**Exercise description**:
A complete answer lists every line of the material where the string "ServiceBroker" occurs.

+ + + + +

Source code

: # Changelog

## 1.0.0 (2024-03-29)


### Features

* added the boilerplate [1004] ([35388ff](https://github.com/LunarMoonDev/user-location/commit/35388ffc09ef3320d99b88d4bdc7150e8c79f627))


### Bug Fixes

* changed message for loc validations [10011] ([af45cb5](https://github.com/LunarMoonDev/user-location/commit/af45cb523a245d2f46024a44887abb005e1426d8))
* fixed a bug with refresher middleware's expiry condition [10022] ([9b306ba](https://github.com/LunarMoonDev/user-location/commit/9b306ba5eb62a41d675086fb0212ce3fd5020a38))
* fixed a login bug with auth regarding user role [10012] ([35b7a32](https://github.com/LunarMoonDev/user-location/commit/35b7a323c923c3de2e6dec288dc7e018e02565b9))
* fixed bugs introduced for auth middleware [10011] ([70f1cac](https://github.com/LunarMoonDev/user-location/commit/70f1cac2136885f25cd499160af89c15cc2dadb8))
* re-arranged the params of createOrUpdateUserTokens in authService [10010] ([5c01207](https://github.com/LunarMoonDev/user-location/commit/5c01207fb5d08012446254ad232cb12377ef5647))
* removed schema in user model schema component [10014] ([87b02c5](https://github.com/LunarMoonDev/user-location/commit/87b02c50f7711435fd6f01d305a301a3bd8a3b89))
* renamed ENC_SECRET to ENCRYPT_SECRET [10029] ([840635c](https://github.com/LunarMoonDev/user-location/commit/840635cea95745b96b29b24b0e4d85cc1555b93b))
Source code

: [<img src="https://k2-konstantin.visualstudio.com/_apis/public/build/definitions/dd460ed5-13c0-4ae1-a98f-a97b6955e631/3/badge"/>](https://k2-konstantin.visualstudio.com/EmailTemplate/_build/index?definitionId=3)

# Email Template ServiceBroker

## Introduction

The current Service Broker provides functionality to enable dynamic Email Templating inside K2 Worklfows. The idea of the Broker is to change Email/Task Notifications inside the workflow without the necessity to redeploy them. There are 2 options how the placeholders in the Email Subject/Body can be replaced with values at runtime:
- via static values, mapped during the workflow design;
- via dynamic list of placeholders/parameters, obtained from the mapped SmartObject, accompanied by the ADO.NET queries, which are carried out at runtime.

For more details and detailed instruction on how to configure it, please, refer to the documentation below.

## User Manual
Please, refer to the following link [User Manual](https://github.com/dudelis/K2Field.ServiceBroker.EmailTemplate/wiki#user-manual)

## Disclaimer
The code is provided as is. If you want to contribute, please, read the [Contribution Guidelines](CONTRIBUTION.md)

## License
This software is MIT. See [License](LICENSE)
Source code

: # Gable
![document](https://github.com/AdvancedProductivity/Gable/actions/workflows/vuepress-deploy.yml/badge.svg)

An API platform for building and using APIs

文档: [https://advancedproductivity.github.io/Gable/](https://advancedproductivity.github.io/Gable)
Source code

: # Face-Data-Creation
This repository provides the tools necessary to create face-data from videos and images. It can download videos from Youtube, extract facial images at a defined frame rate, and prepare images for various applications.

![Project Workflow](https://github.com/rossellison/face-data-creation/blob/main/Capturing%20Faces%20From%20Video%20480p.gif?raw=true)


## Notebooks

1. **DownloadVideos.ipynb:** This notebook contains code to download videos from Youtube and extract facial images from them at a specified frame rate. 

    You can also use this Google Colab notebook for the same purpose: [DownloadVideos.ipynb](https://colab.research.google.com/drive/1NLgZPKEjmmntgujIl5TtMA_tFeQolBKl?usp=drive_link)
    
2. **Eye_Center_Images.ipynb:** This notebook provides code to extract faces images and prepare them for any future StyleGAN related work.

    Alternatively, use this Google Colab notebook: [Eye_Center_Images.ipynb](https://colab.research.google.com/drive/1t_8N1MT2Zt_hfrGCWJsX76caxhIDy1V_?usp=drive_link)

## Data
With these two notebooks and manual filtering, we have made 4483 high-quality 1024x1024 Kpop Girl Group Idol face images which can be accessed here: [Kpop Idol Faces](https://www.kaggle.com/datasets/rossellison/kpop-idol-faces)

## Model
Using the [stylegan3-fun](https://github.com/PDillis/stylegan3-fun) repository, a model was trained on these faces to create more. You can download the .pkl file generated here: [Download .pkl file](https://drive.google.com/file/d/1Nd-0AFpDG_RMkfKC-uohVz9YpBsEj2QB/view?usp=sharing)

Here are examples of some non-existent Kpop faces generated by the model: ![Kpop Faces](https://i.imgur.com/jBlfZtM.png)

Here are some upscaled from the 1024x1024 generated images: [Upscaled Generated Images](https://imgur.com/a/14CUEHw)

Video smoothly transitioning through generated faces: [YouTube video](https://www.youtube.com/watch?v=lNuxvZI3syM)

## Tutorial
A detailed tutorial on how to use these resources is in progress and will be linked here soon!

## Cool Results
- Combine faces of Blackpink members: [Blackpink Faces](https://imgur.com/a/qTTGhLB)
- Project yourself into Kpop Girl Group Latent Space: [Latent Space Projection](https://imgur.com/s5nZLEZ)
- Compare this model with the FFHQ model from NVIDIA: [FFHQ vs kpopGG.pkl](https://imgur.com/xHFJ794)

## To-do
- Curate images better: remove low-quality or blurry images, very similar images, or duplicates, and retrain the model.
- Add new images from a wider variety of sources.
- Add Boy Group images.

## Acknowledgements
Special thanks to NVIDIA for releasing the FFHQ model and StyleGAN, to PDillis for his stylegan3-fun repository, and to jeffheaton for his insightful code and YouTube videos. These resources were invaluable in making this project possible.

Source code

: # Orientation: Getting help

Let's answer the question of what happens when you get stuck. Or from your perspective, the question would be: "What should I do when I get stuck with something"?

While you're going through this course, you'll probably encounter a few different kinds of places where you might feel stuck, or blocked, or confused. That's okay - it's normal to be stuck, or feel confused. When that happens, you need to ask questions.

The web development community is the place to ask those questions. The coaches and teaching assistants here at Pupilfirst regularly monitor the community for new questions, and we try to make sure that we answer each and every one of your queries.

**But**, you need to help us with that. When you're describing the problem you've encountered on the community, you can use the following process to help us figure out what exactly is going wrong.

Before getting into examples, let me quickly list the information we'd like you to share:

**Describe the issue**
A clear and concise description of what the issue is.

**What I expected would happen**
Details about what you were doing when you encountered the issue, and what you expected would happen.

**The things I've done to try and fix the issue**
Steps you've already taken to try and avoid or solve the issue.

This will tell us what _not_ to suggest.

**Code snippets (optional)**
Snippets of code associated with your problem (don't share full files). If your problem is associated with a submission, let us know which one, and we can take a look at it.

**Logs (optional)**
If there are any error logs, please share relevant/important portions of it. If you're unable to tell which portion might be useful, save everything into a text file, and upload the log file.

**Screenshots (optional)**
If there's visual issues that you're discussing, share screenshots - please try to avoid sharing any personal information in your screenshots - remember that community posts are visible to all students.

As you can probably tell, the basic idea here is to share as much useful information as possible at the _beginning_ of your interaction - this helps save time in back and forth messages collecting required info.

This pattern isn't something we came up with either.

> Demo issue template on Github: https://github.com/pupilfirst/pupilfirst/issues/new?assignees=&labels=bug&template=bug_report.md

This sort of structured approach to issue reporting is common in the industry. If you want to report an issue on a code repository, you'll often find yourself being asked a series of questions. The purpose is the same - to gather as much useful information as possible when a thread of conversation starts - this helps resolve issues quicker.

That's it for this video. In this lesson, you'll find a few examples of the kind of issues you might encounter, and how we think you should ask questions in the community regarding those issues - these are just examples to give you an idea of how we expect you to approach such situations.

+ + + + +

**Task result**:
# Email Template ServiceBroker
Please, refer to the following link [User Manual](https://github.com/dudelis/K2Field.ServiceBroker.EmailTemplate/wiki#user-manual)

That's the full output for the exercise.